START Data for processing

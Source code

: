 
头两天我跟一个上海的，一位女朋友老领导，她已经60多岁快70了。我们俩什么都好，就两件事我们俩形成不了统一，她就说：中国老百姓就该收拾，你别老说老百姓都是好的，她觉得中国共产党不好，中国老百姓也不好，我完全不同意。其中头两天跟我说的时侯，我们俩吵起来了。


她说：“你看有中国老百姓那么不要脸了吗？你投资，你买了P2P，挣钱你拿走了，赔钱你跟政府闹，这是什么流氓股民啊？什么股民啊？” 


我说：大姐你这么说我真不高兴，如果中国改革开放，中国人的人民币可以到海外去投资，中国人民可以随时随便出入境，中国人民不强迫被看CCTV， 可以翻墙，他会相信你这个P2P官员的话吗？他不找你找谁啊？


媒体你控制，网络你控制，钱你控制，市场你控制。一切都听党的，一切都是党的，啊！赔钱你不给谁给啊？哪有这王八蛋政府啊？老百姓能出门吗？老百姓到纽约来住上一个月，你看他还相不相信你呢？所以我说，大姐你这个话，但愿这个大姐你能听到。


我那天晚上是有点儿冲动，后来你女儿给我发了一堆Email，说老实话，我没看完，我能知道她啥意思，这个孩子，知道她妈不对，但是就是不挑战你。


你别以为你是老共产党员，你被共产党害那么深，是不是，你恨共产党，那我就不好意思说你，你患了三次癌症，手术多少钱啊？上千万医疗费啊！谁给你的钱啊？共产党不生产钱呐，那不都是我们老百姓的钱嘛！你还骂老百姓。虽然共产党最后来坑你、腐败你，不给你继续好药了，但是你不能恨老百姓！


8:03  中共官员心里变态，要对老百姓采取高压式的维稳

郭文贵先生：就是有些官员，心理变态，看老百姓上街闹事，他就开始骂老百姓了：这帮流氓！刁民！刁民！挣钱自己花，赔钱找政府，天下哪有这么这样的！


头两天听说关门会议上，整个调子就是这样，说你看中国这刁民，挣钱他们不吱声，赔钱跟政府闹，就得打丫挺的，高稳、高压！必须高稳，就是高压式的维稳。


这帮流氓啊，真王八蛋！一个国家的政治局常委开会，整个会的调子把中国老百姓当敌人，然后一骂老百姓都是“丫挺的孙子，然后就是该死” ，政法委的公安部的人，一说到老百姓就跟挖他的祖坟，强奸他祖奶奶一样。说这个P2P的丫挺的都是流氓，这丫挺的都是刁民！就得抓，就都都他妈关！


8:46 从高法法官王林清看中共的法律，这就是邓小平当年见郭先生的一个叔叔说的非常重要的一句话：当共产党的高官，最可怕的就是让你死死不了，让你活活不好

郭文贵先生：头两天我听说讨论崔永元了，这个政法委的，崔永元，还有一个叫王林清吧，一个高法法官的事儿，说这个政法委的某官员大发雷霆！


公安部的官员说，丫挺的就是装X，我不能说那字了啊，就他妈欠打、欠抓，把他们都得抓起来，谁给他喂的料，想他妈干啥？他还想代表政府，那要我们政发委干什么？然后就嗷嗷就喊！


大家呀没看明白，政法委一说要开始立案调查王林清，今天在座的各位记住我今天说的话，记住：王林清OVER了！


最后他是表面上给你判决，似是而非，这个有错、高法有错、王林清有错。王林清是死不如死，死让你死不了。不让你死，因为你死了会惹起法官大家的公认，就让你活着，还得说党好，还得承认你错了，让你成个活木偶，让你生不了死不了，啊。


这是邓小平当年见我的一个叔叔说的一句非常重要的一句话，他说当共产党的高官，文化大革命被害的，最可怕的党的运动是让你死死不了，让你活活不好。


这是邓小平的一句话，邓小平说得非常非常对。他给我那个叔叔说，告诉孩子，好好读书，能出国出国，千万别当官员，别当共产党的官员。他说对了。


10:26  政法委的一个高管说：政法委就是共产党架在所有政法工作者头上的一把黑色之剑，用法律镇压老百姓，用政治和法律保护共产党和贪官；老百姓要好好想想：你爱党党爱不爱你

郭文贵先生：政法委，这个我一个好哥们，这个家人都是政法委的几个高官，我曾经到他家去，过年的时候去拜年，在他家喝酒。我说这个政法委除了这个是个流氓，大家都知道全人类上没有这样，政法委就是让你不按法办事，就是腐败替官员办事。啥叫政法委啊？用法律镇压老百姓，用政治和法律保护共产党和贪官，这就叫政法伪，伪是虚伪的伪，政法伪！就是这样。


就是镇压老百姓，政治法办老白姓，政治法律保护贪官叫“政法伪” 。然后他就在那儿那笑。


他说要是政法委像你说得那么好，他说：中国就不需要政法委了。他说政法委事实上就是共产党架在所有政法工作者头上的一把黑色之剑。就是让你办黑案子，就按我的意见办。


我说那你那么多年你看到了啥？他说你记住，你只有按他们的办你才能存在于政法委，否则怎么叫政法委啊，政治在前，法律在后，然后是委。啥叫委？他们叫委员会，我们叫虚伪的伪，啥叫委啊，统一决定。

END Data for processing

#### Work to be completed
Exactly as written, copy the lines from the one containing "这是邓小平当年见我的一个叔叔" to the end of the entries, both ends included.

#### Response box
这是邓小平当年见我的一个叔叔说的一句非常重要的一句话，他说当共产党的高官，文化大革命被害的，最可怕的党的运动是让你死死不了，让你活活不好。


这是邓小平的一句话，邓小平说得非常非常对。他给我那个叔叔说，告诉孩子，好好读书，能出国出国，千万别当官员，别当共产党的官员。他说对了。


10:26  政法委的一个高管说：政法委就是共产党架在所有政法工作者头上的一把黑色之剑，用法律镇压老百姓，用政治和法律保护共产党和贪官；老百姓要好好想想：你爱党党爱不爱你

郭文贵先生：政法委，这个我一个好哥们，这个家人都是政法委的几个高官，我曾经到他家去，过年的时候去拜年，在他家喝酒。我说这个政法委除了这个是个流氓，大家都知道全人类上没有这样，政法委就是让你不按法办事，就是腐败替官员办事。啥叫政法委啊？用法律镇压老百姓，用政治和法律保护共产党和贪官，这就叫政法伪，伪是虚伪的伪，政法伪！就是这样。


就是镇压老百姓，政治法办老白姓，政治法律保护贪官叫“政法伪” 。然后他就在那儿那笑。


他说要是政法委像你说得那么好，他说：中国就不需要政法委了。他说政法委事实上就是共产党架在所有政法工作者头上的一把黑色之剑。就是让你办黑案子，就按我的意见办。


我说那你那么多年你看到了啥？他说你记住，你只有按他们的办你才能存在于政法委，否则怎么叫政法委啊，政治在前，法律在后，然后是委。啥叫委？他们叫委员会，我们叫虚伪的伪，啥叫委啊，统一决定。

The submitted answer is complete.